Tracking Progress and Payments

Two excavators, a grader, a vibratory roller, a dozer, and a tri-axle all work on a mainline full-depth reconstruction operation within a 150-ft. radius to make it all come together.

Fox also uses Hard Dollar as a work-progress log. “If we’re working on several different items in a given day, at the end of that day we enter all of our production,” describes Orr. “For example, if we set four manholes that day, we’ll put each one in individually: where they went, the date we put them in, and the person who did it.” Careful tracking has helped resolve discrepancies between actual work performed and INDOT progress payments. “Now we have a concrete record in storage to check the quantities that they’re paying us for. They have inspectors with all of our crews, but sometimes we have more crews than they have inspectors. As long as you’ve got a record of what you’ve done, it’s a lot easier to get paid for the work that you did as opposed to just going off memory.”

Having a historical record helps the company work more efficiently in the long term as well by comparing performance from one year to the next. “We don’t necessarily focus on our labor dollars or material costs because those are going to increase year to year with inflation. We focus on the amount of material we’re using, the overrun, and our production rates.”

The Gomaco 9500 fine-grades a mainline underpass replacement on I-69 in Auburn, IN.

“It helps out tremendously when we’re seeking financing for jobs,” Orr points out. “We can show our budgeted costs, which is what we generate in EOS, and PXS allows us to generate our as-built costs. Ninety-five percent of the time your as-build cost is higher than your budgeted cost, but there’s a direct correlation to the number of change orders that were produced on the job because of changes in conditions or additional quantities. When your financial institution says, ‘Hey, you budgeted five million dollars to do this job, and it cost you six million dollars,’ we have the means, by using Hard Dollar, to say, ‘Yes, but that five million dollars originally planned really only cost us four and a half million dollars. Another million and a half was due to change orders. So we actually underran our budget by half a million dollars.’ You can pinpoint exactly where your costs are.”

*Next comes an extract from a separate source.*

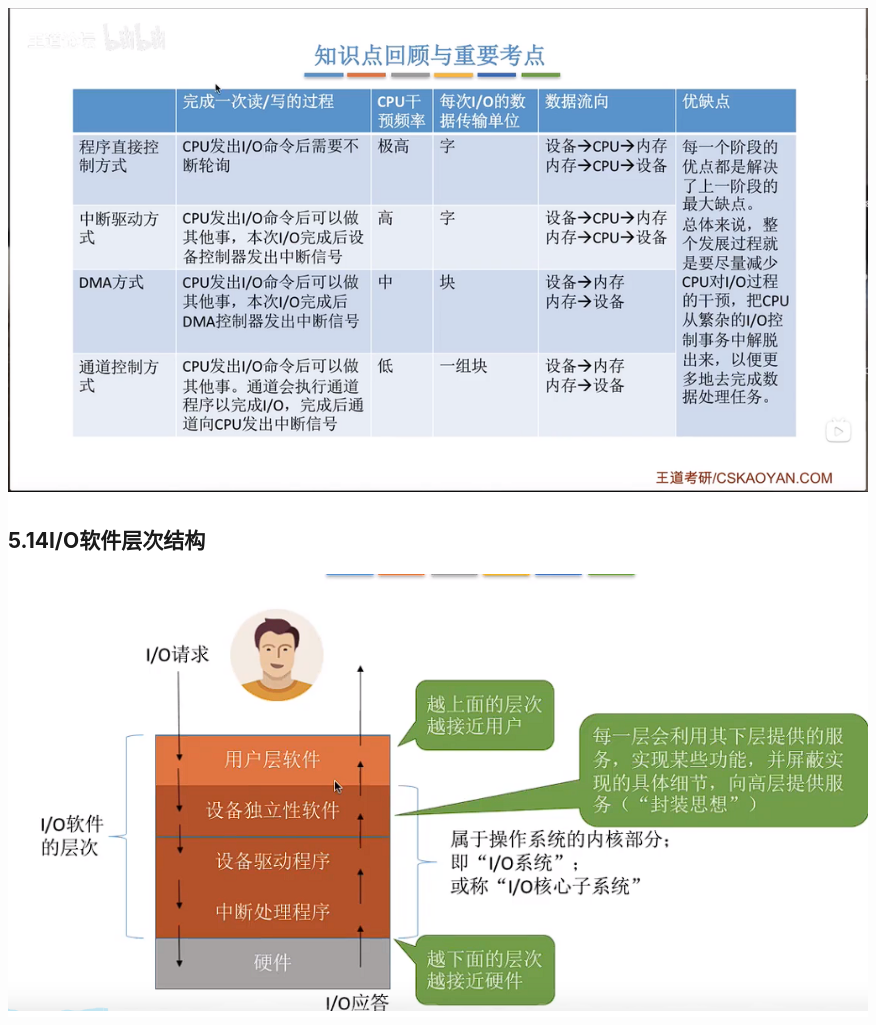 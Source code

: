 ![image-20230516202813945](操作系统.assets/image-20230516202813945.png)

## 5.14I/O软件层次结构

![image-20230516204255770](操作系统.assets/image-20230516204255770.png)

Good recordkeeping can also build credibility and help generate repeat business. Fox has worked on various INDOT projects during the past four years, reconstructing sections of I-69. Not all had deadlines as critical as the one that ran past Auburn, but Fox finished the job early in August, well before the tide of Labor Day visitors. “It was a fast-track job,” says Orr, “but the road was in bad shape. It was time. We’ve been redoing I-69 from Ft. Wayne to the Michigan line, and that was just part of the link to get there.”